Tuesday, August 3, 2010

Kagan Floor Debate

You know what's really silly?  Senators who complain that the Judiciary Committee hearings on Supreme Court nominees are content-free -- when the main thing that's content-free is their own speeches.  Actually, the worst of the lot are the opening statements by Senators during committee hearings, but the floor statements today were quite impressively useless, too.  I listened to a handful (there will be many more this afternoon, but I think I've had enough). 

Anyway, the one I found really striking was Senator Jon Kyl's speech in opposition.  Now, it wasn't the most fun, really; for me that would be Senator Jeff Sessions' implication that one good reason to vote against Kagan was that she was from Manhattan's Upper West Side (it was in the context of guns, and no, he didn't spell out exactly what he meant by that, but it wasn't really necessary -- of course, her, uh, cultural background is also the strongest evidence most of her supporters are leaning on in trusting that she will be what they want on the Court).  Anyway, my guess is that Kyl may have some very strong quotations sitting around from 2001-2008 in which he unambiguously claimed that opposing a nominee on ideological grounds was wrong.  Why do I think that?  His speech was framed around the idea that Kagan must be opposed because she lied (although he stopped short of using that word) to the Judiciary Committee.  Now, it turns out that what she lied about is her radical liberal agenda...Kyl went over each of the Republican charges against her, noted that she denied them all, repeated the "evidence" for them, and concluded that she was deliberately disingenuous with the committee.  As if he would have been glad to support her if only she had admitted to her rapid hostility to the military, her deep and abiding hatred of guns and gun owners, and her insistence that foreign law trumps American law at all times.  Or something like that. 

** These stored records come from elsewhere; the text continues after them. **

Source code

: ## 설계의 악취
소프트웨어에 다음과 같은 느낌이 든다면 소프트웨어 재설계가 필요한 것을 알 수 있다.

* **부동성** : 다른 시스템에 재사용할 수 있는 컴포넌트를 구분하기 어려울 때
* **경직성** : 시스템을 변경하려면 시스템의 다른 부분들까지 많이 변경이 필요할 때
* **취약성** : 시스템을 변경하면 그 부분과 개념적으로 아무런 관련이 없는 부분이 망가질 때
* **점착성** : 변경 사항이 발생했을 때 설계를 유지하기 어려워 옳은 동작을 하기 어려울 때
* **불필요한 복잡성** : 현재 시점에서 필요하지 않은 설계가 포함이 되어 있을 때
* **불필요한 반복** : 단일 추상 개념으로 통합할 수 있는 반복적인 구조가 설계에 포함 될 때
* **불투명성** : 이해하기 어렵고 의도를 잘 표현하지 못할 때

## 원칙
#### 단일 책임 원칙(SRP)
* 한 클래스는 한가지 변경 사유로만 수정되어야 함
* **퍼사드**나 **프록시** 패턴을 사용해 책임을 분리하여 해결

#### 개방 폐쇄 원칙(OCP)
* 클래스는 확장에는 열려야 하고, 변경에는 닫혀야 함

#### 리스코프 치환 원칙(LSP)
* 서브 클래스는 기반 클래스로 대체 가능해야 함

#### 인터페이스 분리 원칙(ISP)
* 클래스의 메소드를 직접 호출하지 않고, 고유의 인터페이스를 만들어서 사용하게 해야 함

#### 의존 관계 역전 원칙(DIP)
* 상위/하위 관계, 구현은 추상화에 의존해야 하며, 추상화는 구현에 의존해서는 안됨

The whole thing, of course, is silly.  Both sides pretend that what they care about is judicial philosophy, when what they really care about are results.  Solid partisans on both sides pretend that they will oppose nominees only if they're extremists, but in fact solid partisans are pretty much going to oppose anyone that the other party's president nominates (although actual voting decisions when confirmation is in doubt may be strategic).  And both sides are weighed down by previous statements when the partisan context is different about the legitimate grounds (and methods) for opposing nominees.

What's more interesting is the potential train wreck ahead if Republicans reduce or eliminate the Democratic majority in the Senate and still choose a rejectionist strategy.  We really would be in new territory if there are 41 or more Senators determined to vote against any judicial nominee the President sends up.  That may not happen; Republicans may choose to negotiate for moderate nominees, and then let them be confirmed.  But if it does, it surely will make for interesting times.

2 comments:

  1. typo(clever)"rapid hostility to the military"; or rabid.

    "Solid partisans on both sides pretend that they will oppose nominees only if they're extremists, but in fact solid partisans are pretty much going to oppose anyone that the other party's president nominates (although actual voting decisions when confirmation is in doubt may be strategic)."
    You make it sounds as if this was a longstanding practice and not a post Bork phenomena/aberration.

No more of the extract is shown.